● **Task objective**:
The string "seasons" may appear in lines of the entries below. Report how many lines hold it, with only the number.

Collected data:
* * * * * * *

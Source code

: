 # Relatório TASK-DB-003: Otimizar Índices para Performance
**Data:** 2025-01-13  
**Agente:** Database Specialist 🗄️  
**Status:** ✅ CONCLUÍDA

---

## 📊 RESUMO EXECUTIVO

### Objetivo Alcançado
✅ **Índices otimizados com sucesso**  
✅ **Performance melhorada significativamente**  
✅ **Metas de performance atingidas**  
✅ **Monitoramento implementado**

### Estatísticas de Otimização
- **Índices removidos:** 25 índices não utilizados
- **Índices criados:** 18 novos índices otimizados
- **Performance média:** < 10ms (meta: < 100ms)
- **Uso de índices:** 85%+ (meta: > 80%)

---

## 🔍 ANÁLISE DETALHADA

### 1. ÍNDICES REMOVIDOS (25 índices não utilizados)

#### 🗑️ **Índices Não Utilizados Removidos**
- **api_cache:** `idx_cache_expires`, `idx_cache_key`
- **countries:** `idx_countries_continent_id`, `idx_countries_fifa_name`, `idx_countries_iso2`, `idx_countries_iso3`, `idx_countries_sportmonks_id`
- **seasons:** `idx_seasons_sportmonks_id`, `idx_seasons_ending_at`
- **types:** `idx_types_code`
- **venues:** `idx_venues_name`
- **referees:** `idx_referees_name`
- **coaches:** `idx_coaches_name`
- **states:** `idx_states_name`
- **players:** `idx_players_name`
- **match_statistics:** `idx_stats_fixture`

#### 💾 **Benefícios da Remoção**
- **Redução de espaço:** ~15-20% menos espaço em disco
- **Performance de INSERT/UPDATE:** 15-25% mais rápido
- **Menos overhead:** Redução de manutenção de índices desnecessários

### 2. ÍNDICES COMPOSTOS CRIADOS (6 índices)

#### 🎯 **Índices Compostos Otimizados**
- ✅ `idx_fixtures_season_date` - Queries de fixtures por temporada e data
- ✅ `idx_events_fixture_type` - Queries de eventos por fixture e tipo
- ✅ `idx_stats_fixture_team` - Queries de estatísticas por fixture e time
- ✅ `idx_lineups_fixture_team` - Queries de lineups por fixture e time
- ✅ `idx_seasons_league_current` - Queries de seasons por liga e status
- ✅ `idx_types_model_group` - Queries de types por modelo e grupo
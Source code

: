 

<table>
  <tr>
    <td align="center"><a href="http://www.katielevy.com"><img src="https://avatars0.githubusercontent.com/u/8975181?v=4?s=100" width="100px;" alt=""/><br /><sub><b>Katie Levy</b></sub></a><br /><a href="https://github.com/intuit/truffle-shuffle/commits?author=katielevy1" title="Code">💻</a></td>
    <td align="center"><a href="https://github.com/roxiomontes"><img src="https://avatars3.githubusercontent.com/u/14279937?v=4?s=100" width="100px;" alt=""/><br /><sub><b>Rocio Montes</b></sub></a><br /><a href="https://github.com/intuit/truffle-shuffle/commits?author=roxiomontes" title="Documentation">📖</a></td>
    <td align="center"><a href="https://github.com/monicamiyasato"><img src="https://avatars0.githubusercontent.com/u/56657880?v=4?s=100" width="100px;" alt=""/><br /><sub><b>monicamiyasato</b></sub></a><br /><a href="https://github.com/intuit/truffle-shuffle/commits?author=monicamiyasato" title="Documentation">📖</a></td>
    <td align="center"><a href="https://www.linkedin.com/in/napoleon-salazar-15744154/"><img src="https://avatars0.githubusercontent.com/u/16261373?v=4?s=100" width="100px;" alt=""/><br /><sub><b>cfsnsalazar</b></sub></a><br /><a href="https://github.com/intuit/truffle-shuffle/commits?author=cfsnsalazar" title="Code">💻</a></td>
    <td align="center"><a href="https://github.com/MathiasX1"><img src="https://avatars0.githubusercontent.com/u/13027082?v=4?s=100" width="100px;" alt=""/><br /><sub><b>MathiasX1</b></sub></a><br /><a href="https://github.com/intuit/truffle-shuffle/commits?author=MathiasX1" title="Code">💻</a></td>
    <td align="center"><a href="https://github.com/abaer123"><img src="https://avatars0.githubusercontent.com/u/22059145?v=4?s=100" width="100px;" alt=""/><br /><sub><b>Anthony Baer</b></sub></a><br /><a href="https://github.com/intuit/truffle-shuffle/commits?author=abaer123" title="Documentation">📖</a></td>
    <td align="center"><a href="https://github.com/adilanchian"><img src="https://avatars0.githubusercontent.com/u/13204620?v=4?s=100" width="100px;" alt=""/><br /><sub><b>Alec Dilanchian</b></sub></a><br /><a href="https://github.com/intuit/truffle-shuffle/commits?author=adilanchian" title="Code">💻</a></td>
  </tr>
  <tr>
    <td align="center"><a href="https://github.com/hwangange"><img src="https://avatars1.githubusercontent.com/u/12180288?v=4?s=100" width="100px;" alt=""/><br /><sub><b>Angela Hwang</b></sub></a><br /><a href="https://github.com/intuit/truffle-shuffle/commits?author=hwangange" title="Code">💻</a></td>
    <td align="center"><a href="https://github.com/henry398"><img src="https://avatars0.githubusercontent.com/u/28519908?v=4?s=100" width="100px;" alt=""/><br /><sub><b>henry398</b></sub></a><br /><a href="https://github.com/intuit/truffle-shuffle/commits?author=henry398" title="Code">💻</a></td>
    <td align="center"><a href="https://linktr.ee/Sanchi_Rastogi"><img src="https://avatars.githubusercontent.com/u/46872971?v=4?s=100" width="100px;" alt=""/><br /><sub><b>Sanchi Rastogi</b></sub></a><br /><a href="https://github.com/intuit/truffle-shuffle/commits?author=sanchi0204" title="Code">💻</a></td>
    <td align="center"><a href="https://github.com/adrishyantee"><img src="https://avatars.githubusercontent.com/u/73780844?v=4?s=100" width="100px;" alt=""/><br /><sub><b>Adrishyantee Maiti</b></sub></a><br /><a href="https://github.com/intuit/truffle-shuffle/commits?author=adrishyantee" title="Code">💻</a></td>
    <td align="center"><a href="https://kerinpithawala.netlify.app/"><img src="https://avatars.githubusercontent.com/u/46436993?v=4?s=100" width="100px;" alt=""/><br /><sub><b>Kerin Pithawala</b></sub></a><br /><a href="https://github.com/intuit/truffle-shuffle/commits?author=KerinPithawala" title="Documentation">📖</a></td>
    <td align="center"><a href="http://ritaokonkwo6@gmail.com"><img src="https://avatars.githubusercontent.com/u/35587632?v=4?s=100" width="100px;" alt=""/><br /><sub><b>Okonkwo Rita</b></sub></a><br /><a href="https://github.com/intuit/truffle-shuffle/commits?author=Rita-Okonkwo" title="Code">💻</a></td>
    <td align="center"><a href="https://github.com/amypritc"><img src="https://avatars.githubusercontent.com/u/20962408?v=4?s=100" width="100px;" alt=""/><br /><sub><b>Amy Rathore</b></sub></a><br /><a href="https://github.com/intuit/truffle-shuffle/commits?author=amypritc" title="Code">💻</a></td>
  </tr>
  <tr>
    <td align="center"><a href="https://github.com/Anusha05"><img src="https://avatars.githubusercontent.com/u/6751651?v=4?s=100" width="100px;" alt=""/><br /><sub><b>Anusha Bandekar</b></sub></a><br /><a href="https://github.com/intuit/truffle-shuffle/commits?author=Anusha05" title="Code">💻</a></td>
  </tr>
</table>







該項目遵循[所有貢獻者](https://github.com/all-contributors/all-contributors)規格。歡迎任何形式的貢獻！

* * * * * * *

● **Response to the task**:
2